This is not an endorsement for Bernie Sanders, who after all voted for the 1994 crime bill. I also tend to agree with Ta-Nehisi Coates that the way the Sanders campaign handled the question of reparations is one of many signs that Bernie doesn’t quite get what’s at stake in serious dialogues about racial justice. He was wrong to dismiss reparations as “divisive,” as though centuries of slavery, segregation, discrimination, ghettoization, and stigmatization aren’t worthy of any specific acknowledgement or remedy.
But recognizing that Bernie, like Hillary, has blurred vision when it comes to race is not the same thing as saying their views are equally problematic. Sanders opposed the 1996 welfare-reform law. He also opposed bank deregulation and the Iraq War, both of which Hillary supported, and both of which have proved disastrous. In short, there is such a thing as a lesser evil, and Hillary is not it.

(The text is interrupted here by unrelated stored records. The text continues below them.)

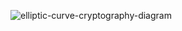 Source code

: ![elliptic-curve-cryptography-diagram](https://github.com/user-attachments/assets/0dce2d95-70a9-475d-bad9-a147f969e0d9)
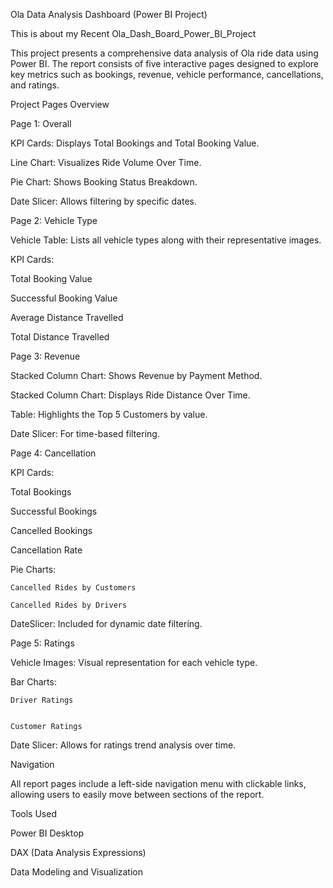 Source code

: Ola Data Analysis Dashboard (Power BI Project)

This is about my Recent Ola_Dash_Board_Power_BI_Project

This project presents a comprehensive data analysis of Ola ride data using Power BI. The report consists of five interactive pages designed to explore key metrics such as bookings, revenue, vehicle performance, cancellations, and ratings.

Project Pages Overview

Page 1: Overall

KPI Cards: Displays Total Bookings and Total Booking Value.

Line Chart: Visualizes Ride Volume Over Time.

Pie Chart: Shows Booking Status Breakdown.

Date Slicer: Allows filtering by specific dates.

Page 2: Vehicle Type

Vehicle Table: Lists all vehicle types along with their representative images.

KPI Cards:

Total Booking Value

Successful Booking Value

Average Distance Travelled

Total Distance Travelled

Page 3: Revenue

Stacked Column Chart: Shows Revenue by Payment Method.

Stacked Column Chart: Displays Ride Distance Over Time.

Table: Highlights the Top 5 Customers by value.

Date Slicer: For time-based filtering.

Page 4: Cancellation

KPI Cards:

  Total Bookings
  
  Successful Bookings
  
  Cancelled Bookings
  
  Cancellation Rate

Pie Charts:

    Cancelled Rides by Customers
    
    Cancelled Rides by Drivers

DateSlicer: Included for dynamic date filtering.

Page 5: Ratings

  Vehicle Images: Visual representation for each vehicle type.
  
  Bar Charts:
  
    Driver Ratings
    
    
    Customer Ratings
  
  Date Slicer: Allows for ratings trend analysis over time.

Navigation
  
  All report pages include a left-side navigation menu with clickable links, allowing users to easily move between sections of the report.

Tools Used
  
  Power BI Desktop
  
  DAX (Data Analysis Expressions)
  
  Data Modeling and Visualization
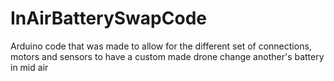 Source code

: # InAirBatterySwapCode
Arduino code that was made to allow for the different set of connections, motors and sensors to have a custom made drone change another's battery in mid air
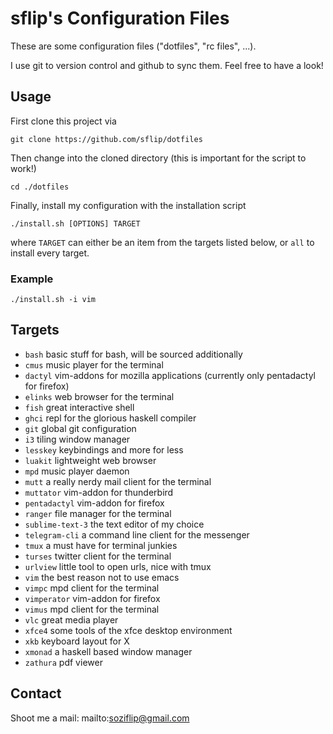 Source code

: sflip's Configuration Files
===========================

These are some configuration files ("dotfiles", "rc files", ...). 

I use git to version control and github to sync them. Feel free to have a look!


## Usage

First clone this project via

    git clone https://github.com/sflip/dotfiles

Then change into the cloned directory (this is important for the script to work!)

    cd ./dotfiles

Finally, install my configuration with the installation script

    ./install.sh [OPTIONS] TARGET

where `TARGET` can either be an item from the targets listed below, or `all` to install every target.

### Example

    ./install.sh -i vim


## Targets

* `bash` basic stuff for bash, will be sourced additionally
* `cmus` music player for the terminal
* `dactyl` vim-addons for mozilla applications (currently only pentadactyl for firefox)
* `elinks` web browser for the terminal
* `fish` great interactive shell
* `ghci` repl for the glorious haskell compiler
* `git` global git configuration
* `i3` tiling window manager
* `lesskey` keybindings and more for less
* `luakit` lightweight web browser
* `mpd` music player daemon
* `mutt` a really nerdy mail client for the terminal
* `muttator` vim-addon for thunderbird
* `pentadactyl` vim-addon for firefox
* `ranger` file manager for the terminal
* `sublime-text-3` the text editor of my choice
* `telegram-cli` a command line client for the messenger
* `tmux` a must have for terminal junkies
* `turses` twitter client for the terminal
* `urlview` little tool to open urls, nice with tmux
* `vim` the best reason not to use emacs
* `vimpc` mpd client for the terminal
* `vimperator` vim-addon for firefox
* `vimus` mpd client for the terminal
* `vlc` great media player
* `xfce4` some tools of the xfce desktop environment
* `xkb` keyboard layout for X
* `xmonad` a haskell based window manager
* `zathura` pdf viewer

## Contact

Shoot me a mail: mailto:soziflip@gmail.com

The biggest problem with Bernie, in the end, is that he’s running as a Democrat—as a member of a political party that not only capitulated to right-wing demagoguery but is now owned and controlled by a relatively small number of millionaires and billionaires. Yes, Sanders has raised millions from small donors, but should he become president, he would also become part of what he has otherwise derided as “the establishment.” Even if Bernie’s racial-justice views evolve, I hold little hope that a political revolution will occur within the Democratic Party without a sustained outside movement forcing truly transformational change. I am inclined to believe that it would be easier to build a new party than to save the Democratic Party from itself.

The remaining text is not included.